Rats with hippocampal but not selective neocortical lesions are seriously compromised in the learning but not the cued versions of this task. The Rats given a microinjection of colchicine to destroy a specific population of cells (dentate granule cells) in their hippocampus either 1, 4, 8 or 12 weeks after studying the location of a submerged platform and tested 2 weeks later in the Figure, reveal that the hippocampus is not a permanent site for the spatial memory. The 12-week set remembered the location as well as control animals but performance got progressively worse for 8-, 4- and 1-week sets. This study shows that the hippocampus is needed for consolidation of spatial learning, but which over successive weeks the site of the memory store is transferred else- where, probably the neocortex.
Figure: Protocol for investigating the time course of place learning by rats in the Morris water maze.

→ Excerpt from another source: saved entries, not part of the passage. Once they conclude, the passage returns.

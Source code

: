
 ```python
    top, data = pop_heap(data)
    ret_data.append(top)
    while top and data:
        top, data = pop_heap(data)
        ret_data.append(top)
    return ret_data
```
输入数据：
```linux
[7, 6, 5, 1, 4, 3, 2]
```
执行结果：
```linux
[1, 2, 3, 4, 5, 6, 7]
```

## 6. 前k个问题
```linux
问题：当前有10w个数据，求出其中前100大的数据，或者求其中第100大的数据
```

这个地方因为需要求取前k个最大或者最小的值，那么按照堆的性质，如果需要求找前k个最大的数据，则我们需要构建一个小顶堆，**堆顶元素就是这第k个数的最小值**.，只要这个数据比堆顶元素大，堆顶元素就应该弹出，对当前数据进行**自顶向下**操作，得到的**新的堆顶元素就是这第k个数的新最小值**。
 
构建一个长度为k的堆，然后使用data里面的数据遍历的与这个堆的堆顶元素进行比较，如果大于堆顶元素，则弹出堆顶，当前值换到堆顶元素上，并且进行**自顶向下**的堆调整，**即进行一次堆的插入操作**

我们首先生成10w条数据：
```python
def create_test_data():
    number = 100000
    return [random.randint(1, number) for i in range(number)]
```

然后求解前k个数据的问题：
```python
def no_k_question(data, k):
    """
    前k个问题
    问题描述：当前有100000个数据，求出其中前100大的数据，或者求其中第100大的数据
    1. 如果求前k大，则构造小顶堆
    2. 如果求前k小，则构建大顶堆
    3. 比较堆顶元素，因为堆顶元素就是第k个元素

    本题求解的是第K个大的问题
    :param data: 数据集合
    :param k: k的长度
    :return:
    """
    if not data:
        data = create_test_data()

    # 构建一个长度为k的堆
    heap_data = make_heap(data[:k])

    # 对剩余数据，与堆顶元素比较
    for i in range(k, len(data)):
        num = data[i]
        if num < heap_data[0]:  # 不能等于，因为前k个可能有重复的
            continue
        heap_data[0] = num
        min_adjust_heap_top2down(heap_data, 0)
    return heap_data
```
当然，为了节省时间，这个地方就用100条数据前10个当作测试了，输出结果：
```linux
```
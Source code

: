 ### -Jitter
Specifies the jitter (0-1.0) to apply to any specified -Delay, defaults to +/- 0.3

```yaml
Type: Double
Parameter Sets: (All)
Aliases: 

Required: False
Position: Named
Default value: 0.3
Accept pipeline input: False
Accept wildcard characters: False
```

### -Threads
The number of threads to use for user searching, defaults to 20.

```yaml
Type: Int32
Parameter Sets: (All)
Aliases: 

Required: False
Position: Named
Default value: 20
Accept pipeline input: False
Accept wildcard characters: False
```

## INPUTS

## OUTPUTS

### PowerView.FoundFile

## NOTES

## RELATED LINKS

Retrograde amnesia in humans with medial temporal lobe damage probably results from the loss of memory not thus transferred from hippocampus to neocortex. While the hippocampus may be predominantly for spatial learning in rats in primates it has a broader role in consolidating all episodic memories.The hippocampus of the rat and related cortex is by to provide the rat with a representation of the space around it and its location within it. This is the cognitive map hypothesis, it has various postulates. Firstly the map allows the animal to search its way by the environment. Secondly, it is constructed through episodic learning as specific locations come to be associated with motor cues and particular sensory. Thirdly, it does not need reinforcers; and finally the map is continually updated through exploration.